Instructions to follow - The following entries are to be repeated exactly, and the pictures are to be left behind.

(Dataset records)

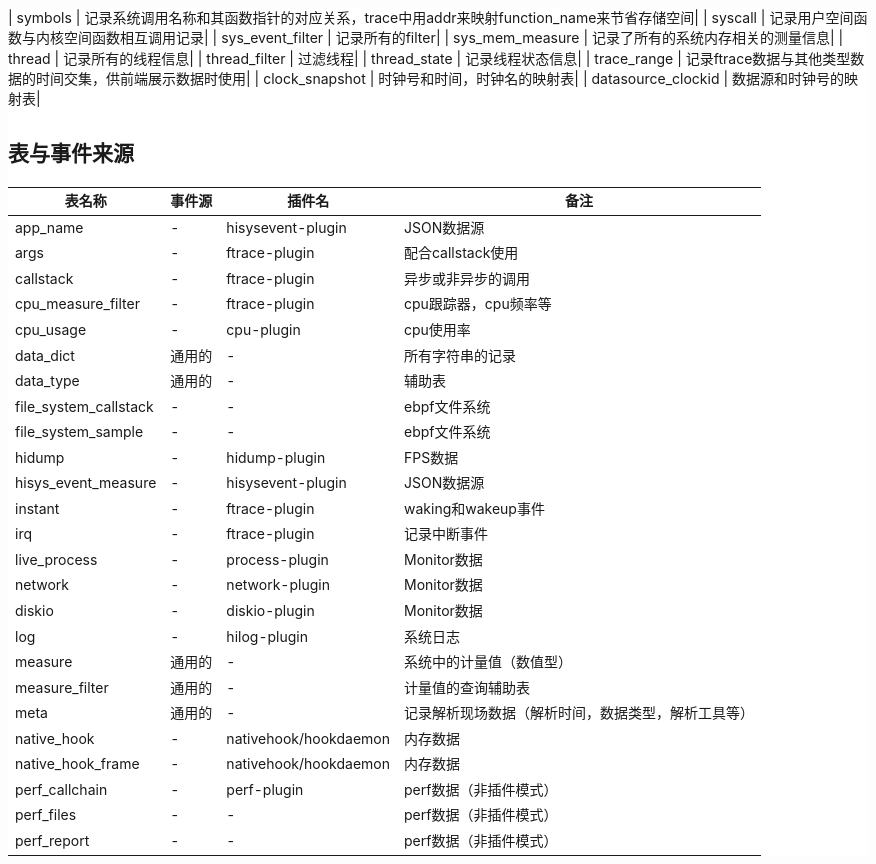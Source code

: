 | symbols | 记录系统调用名称和其函数指针的对应关系，trace中用addr来映射function_name来节省存储空间|
| syscall | 记录用户空间函数与内核空间函数相互调用记录|
| sys_event_filter | 记录所有的filter|
| sys_mem_measure | 记录了所有的系统内存相关的测量信息|
| thread | 记录所有的线程信息|
| thread_filter | 过滤线程|
| thread_state | 记录线程状态信息|
| trace_range | 记录ftrace数据与其他类型数据的时间交集，供前端展示数据时使用|
| clock_snapshot | 时钟号和时间，时钟名的映射表|
| datasource_clockid | 数据源和时钟号的映射表|
## 表与事件来源
|        表名称        |   事件源     |      插件名       |          备注         |
|         ----         |    ----      |         ----      |           ----        |
|app_name              |    -         |hisysevent-plugin  |JSON数据源             |
|args                  |    -         |ftrace-plugin      |配合callstack使用      |
|callstack             |    -         |ftrace-plugin      |异步或非异步的调用     |
|cpu_measure_filter    |    -         |ftrace-plugin      |cpu跟踪器，cpu频率等   |
|cpu_usage             |    -         |cpu-plugin         |cpu使用率              |
|data_dict             |  通用的      |    -              |所有字符串的记录       |
|data_type             |  通用的      |    -              |辅助表                 |
|file_system_callstack |    -         |    -              |ebpf文件系统           |
|file_system_sample    |    -         |    -              |ebpf文件系统           |
|hidump                |    -         |hidump-plugin      |FPS数据                |
|hisys_event_measure   |    -         |hisysevent-plugin  |JSON数据源             |
|instant               |    -         |ftrace-plugin      |waking和wakeup事件     |
|irq                   |    -         |ftrace-plugin      |记录中断事件           |
|live_process          |    -         |process-plugin     |Monitor数据            |
|network               |    -         |network-plugin     |Monitor数据            |
|diskio                |    -         |diskio-plugin      |Monitor数据            |
|log                   |    -         |hilog-plugin       |系统日志               |
|measure               |  通用的      |    -              |系统中的计量值（数值型）|
|measure_filter        |  通用的      |    -              |计量值的查询辅助表      |
|meta                  |  通用的      |    -              |记录解析现场数据（解析时间，数据类型，解析工具等）|
|native_hook           |    -         |nativehook/hookdaemon |内存数据            |
|native_hook_frame     |    -         |nativehook/hookdaemon |内存数据            |
|perf_callchain        |    -         |perf-plugin        |perf数据（非插件模式） |
|perf_files            |    -         |    -              |perf数据（非插件模式） |
|perf_report           |    -         |    -              |perf数据（非插件模式） |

(End Dataset records)

Response to the exercise -
Source code

: | symbols | 记录系统调用名称和其函数指针的对应关系，trace中用addr来映射function_name来节省存储空间|
| syscall | 记录用户空间函数与内核空间函数相互调用记录|
| sys_event_filter | 记录所有的filter|
| sys_mem_measure | 记录了所有的系统内存相关的测量信息|
| thread | 记录所有的线程信息|
| thread_filter | 过滤线程|
| thread_state | 记录线程状态信息|
| trace_range | 记录ftrace数据与其他类型数据的时间交集，供前端展示数据时使用|
| clock_snapshot | 时钟号和时间，时钟名的映射表|
| datasource_clockid | 数据源和时钟号的映射表|
## 表与事件来源
|        表名称        |   事件源     |      插件名       |          备注         |
|         ----         |    ----      |         ----      |           ----        |
|app_name              |    -         |hisysevent-plugin  |JSON数据源             |
|args                  |    -         |ftrace-plugin      |配合callstack使用      |
|callstack             |    -         |ftrace-plugin      |异步或非异步的调用     |
|cpu_measure_filter    |    -         |ftrace-plugin      |cpu跟踪器，cpu频率等   |
|cpu_usage             |    -         |cpu-plugin         |cpu使用率              |
|data_dict             |  通用的      |    -              |所有字符串的记录       |
|data_type             |  通用的      |    -              |辅助表                 |
|file_system_callstack |    -         |    -              |ebpf文件系统           |
|file_system_sample    |    -         |    -              |ebpf文件系统           |
|hidump                |    -         |hidump-plugin      |FPS数据                |
|hisys_event_measure   |    -         |hisysevent-plugin  |JSON数据源             |
|instant               |    -         |ftrace-plugin      |waking和wakeup事件     |
|irq                   |    -         |ftrace-plugin      |记录中断事件           |
|live_process          |    -         |process-plugin     |Monitor数据            |
|network               |    -         |network-plugin     |Monitor数据            |
|diskio                |    -         |diskio-plugin      |Monitor数据            |
|log                   |    -         |hilog-plugin       |系统日志               |
|measure               |  通用的      |    -              |系统中的计量值（数值型）|
|measure_filter        |  通用的      |    -              |计量值的查询辅助表      |
|meta                  |  通用的      |    -              |记录解析现场数据（解析时间，数据类型，解析工具等）|
|native_hook           |    -         |nativehook/hookdaemon |内存数据            |
|native_hook_frame     |    -         |nativehook/hookdaemon |内存数据            |
|perf_callchain        |    -         |perf-plugin        |perf数据（非插件模式） |
|perf_files            |    -         |    -              |perf数据（非插件模式） |
|perf_report           |    -         |    -              |perf数据（非插件模式） |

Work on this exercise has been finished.